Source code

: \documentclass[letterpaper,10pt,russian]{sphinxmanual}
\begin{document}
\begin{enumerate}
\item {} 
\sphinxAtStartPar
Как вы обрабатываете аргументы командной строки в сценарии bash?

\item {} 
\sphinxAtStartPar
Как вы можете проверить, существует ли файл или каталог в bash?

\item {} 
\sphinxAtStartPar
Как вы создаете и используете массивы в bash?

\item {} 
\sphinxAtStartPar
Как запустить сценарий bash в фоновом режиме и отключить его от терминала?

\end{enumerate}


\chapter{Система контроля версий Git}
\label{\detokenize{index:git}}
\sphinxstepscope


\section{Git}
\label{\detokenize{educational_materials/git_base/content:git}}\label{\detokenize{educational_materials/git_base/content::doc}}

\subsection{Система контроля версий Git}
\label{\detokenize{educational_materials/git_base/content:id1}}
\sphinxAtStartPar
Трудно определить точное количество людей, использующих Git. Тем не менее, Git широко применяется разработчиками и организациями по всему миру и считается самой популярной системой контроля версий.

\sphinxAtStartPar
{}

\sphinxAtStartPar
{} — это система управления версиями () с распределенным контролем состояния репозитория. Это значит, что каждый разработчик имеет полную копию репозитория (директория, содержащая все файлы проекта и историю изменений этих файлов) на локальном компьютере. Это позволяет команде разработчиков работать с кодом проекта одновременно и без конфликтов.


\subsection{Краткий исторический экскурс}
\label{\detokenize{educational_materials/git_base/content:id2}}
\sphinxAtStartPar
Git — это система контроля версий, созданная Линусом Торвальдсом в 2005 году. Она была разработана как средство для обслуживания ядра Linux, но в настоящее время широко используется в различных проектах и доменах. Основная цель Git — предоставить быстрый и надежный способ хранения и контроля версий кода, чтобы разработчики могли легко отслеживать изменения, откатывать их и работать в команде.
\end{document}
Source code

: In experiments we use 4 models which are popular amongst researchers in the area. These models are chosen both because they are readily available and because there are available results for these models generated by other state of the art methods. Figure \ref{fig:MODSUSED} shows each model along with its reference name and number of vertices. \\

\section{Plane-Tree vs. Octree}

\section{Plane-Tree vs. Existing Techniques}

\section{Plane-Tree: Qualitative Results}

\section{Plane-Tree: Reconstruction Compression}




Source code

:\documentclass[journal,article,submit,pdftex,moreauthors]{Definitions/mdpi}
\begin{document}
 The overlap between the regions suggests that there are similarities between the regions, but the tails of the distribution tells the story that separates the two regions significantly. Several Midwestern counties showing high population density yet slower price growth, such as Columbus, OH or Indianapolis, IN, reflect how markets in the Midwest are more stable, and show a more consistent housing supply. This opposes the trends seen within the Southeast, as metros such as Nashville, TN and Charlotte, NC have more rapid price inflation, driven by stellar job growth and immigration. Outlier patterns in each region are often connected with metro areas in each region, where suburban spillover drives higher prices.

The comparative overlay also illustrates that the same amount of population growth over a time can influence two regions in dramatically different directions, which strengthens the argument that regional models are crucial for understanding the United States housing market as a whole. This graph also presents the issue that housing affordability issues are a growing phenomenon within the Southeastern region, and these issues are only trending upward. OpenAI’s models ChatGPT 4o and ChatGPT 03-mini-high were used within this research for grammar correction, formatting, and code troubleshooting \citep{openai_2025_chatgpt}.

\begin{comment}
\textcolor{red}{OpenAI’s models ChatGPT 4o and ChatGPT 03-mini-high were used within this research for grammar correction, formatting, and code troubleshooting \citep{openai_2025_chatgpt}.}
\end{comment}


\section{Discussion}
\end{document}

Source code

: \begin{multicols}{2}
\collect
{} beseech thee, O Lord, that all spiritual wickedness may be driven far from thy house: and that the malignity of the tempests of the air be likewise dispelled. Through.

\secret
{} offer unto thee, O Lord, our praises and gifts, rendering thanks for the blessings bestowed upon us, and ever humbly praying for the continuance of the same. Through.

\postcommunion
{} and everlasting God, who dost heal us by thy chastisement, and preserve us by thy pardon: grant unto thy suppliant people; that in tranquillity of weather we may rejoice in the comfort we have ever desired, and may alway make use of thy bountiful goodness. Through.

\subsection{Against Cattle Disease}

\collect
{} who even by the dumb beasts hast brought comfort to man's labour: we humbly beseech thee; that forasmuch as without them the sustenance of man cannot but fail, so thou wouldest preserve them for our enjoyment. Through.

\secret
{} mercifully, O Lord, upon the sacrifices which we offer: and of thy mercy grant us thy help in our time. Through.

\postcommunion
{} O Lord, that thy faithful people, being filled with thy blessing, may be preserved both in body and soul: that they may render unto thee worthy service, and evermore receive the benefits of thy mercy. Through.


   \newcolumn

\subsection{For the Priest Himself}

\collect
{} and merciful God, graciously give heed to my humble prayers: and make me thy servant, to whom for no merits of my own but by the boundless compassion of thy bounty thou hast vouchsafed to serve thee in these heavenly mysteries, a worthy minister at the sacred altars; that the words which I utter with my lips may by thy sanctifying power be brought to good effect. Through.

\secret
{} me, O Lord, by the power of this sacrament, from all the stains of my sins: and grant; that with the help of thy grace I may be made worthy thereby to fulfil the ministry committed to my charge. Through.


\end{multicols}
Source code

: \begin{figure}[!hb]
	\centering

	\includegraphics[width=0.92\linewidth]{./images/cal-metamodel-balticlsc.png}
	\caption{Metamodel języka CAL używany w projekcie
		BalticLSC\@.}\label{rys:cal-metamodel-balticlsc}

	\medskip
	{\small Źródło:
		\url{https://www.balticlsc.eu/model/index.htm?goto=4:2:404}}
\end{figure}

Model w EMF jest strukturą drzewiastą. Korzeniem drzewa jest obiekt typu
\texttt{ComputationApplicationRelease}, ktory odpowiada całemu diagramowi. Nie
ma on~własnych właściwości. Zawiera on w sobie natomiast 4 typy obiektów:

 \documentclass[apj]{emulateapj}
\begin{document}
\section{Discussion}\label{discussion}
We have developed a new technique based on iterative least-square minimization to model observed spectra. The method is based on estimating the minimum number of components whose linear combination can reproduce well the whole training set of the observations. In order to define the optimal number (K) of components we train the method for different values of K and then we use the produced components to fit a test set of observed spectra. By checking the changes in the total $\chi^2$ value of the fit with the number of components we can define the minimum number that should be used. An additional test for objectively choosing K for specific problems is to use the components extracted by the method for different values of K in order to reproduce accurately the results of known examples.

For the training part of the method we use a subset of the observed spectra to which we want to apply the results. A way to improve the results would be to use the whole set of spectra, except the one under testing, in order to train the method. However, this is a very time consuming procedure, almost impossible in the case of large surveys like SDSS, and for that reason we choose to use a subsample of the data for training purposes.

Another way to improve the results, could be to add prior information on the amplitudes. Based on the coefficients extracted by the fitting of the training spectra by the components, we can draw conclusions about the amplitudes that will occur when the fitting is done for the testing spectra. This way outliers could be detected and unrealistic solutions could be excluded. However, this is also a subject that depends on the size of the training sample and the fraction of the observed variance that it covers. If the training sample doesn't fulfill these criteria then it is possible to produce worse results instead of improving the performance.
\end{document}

__EXERCISE GOAL__: Return the lines of the records that include the string "both".

__TASK OUTPUT__:
: In experiments we use 4 models which are popular amongst researchers in the area. These models are chosen both because they are readily available and because there are available results for these models generated by other state of the art methods. Figure \ref{fig:MODSUSED} shows each model along with its reference name and number of vertices. \\
{} O Lord, that thy faithful people, being filled with thy blessing, may be preserved both in body and soul: that they may render unto thee worthy service, and evermore receive the benefits of thy mercy. Through.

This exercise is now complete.